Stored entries
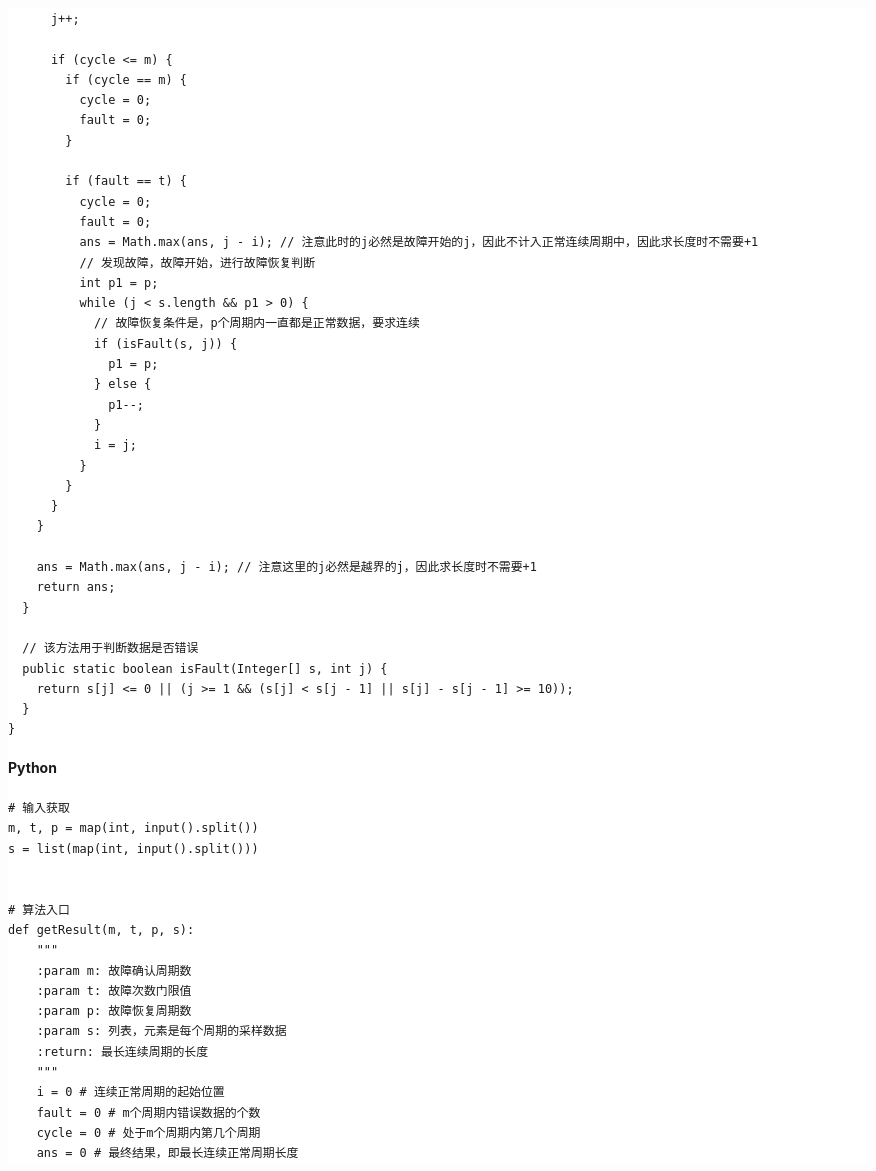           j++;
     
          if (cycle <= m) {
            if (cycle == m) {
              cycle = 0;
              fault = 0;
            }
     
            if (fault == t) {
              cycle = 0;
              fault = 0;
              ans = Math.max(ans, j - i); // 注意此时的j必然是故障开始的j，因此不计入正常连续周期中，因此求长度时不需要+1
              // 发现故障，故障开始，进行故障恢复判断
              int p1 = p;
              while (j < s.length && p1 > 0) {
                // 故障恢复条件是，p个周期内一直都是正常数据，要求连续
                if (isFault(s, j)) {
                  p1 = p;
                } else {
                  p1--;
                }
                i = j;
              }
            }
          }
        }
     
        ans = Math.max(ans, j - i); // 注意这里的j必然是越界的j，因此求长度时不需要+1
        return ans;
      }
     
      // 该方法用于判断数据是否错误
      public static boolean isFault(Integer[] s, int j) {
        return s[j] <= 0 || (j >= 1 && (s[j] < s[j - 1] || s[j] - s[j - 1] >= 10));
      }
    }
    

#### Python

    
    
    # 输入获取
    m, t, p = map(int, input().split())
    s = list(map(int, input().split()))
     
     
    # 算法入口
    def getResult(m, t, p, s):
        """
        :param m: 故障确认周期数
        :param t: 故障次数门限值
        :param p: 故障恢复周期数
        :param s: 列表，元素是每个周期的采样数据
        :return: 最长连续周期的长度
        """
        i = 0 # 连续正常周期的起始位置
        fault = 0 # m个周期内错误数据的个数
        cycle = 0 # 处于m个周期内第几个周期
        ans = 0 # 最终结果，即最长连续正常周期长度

...

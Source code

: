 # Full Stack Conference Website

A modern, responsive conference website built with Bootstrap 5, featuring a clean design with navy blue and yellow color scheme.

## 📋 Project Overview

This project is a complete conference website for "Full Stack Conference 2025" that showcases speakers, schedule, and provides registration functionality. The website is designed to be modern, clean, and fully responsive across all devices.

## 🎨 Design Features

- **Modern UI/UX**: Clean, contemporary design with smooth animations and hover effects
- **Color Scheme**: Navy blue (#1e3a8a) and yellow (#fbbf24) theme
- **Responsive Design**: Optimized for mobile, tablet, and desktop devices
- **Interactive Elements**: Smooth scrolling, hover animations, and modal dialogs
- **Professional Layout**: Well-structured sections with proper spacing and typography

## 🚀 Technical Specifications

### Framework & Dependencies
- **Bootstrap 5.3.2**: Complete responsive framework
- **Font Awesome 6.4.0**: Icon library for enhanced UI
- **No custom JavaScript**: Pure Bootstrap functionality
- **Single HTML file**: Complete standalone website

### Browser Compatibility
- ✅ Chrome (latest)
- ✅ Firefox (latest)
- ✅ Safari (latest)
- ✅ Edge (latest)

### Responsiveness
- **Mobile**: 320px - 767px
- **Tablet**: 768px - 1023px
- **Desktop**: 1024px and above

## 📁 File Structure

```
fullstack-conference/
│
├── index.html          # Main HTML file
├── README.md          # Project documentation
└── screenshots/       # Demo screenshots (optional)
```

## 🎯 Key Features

...

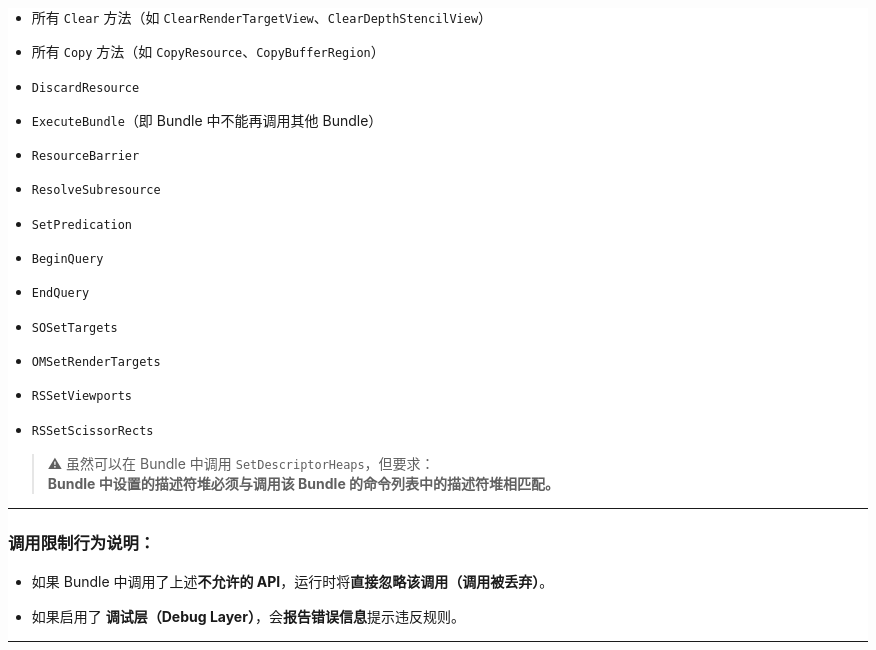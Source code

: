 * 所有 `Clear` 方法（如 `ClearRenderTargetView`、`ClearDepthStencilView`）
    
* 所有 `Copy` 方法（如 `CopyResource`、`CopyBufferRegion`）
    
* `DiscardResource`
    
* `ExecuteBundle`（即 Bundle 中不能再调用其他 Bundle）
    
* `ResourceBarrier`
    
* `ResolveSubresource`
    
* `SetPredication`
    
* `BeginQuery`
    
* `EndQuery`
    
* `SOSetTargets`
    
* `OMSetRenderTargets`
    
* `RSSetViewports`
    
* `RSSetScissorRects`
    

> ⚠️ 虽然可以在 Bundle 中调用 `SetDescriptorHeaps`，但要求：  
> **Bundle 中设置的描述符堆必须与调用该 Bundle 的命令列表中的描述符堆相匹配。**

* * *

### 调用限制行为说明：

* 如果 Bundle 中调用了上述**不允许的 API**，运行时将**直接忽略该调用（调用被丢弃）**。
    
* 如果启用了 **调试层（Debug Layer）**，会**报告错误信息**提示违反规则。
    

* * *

**Task to carry out:** Go through the entries and copy every line that has "yellow".

**Answer below:**
A modern, responsive conference website built with Bootstrap 5, featuring a clean design with navy blue and yellow color scheme.
- **Color Scheme**: Navy blue (#1e3a8a) and yellow (#fbbf24) theme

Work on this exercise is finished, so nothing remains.